* Your goal
Repeat precisely the span of lines below that opens with the line containing "In Phase 2, 10" and closes with the line containing "In case 4, the", both included.
START Information shown
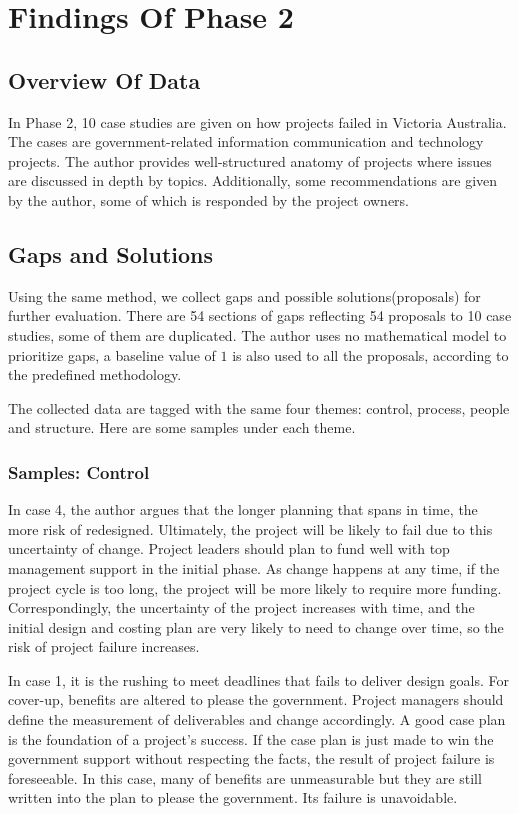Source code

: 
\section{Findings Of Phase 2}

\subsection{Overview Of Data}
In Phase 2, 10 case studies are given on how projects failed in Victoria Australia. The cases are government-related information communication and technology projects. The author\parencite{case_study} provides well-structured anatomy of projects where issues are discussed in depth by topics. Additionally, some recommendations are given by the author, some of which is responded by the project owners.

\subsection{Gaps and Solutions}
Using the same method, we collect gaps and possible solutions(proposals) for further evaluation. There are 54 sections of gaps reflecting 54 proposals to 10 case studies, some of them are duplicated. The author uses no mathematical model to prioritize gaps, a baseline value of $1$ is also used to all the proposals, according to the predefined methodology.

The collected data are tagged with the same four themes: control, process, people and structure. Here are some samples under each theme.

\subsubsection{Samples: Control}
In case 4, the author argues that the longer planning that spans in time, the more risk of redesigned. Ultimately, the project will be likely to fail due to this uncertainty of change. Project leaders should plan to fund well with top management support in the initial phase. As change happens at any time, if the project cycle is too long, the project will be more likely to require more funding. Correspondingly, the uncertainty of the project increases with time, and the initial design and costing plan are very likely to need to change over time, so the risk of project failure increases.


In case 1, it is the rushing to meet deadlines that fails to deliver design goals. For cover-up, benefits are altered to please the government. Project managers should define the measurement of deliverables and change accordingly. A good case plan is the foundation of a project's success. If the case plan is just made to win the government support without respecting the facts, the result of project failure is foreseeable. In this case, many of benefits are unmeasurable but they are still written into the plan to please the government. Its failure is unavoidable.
END Information shown
START Information shown
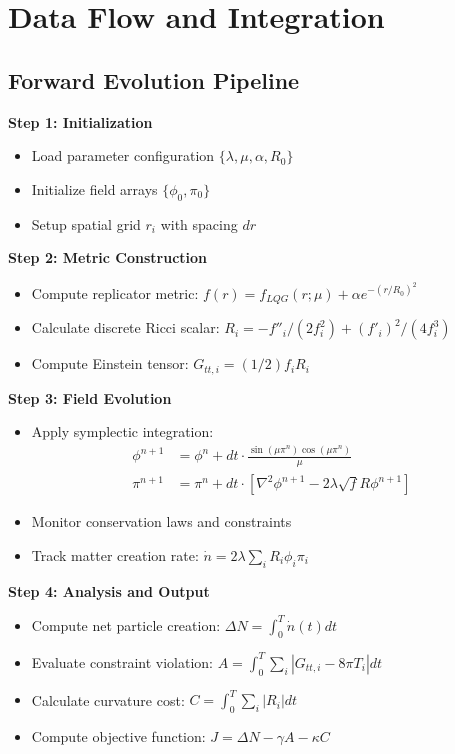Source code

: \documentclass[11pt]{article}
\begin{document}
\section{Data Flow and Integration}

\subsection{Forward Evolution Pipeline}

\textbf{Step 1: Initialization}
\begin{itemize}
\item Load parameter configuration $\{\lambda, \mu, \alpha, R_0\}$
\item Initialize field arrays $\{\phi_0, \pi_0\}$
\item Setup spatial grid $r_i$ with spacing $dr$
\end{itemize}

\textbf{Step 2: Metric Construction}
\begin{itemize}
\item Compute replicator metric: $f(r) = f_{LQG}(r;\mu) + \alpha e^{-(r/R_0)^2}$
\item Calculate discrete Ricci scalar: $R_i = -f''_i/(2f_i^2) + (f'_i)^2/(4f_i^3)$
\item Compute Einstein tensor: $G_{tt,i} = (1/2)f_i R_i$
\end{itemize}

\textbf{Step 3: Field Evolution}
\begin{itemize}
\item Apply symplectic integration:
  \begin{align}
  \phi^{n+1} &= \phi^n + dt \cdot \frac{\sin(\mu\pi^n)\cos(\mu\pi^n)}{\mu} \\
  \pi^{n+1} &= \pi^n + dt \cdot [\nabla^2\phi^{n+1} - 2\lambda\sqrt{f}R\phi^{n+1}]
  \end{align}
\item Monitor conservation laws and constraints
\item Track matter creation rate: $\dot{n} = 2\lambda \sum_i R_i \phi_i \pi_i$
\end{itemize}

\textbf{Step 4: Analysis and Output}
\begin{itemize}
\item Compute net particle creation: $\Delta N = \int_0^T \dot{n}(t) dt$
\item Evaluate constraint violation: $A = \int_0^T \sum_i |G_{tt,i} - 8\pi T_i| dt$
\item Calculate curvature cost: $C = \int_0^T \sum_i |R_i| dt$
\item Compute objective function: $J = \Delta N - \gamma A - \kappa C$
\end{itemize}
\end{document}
END Information shown
* Response below
In Phase 2, 10 case studies are given on how projects failed in Victoria Australia. The cases are government-related information communication and technology projects. The author\parencite{case_study} provides well-structured anatomy of projects where issues are discussed in depth by topics. Additionally, some recommendations are given by the author, some of which is responded by the project owners.

\subsection{Gaps and Solutions}
Using the same method, we collect gaps and possible solutions(proposals) for further evaluation. There are 54 sections of gaps reflecting 54 proposals to 10 case studies, some of them are duplicated. The author uses no mathematical model to prioritize gaps, a baseline value of $1$ is also used to all the proposals, according to the predefined methodology.

The collected data are tagged with the same four themes: control, process, people and structure. Here are some samples under each theme.

\subsubsection{Samples: Control}
In case 4, the author argues that the longer planning that spans in time, the more risk of redesigned. Ultimately, the project will be likely to fail due to this uncertainty of change. Project leaders should plan to fund well with top management support in the initial phase. As change happens at any time, if the project cycle is too long, the project will be more likely to require more funding. Correspondingly, the uncertainty of the project increases with time, and the initial design and costing plan are very likely to need to change over time, so the risk of project failure increases.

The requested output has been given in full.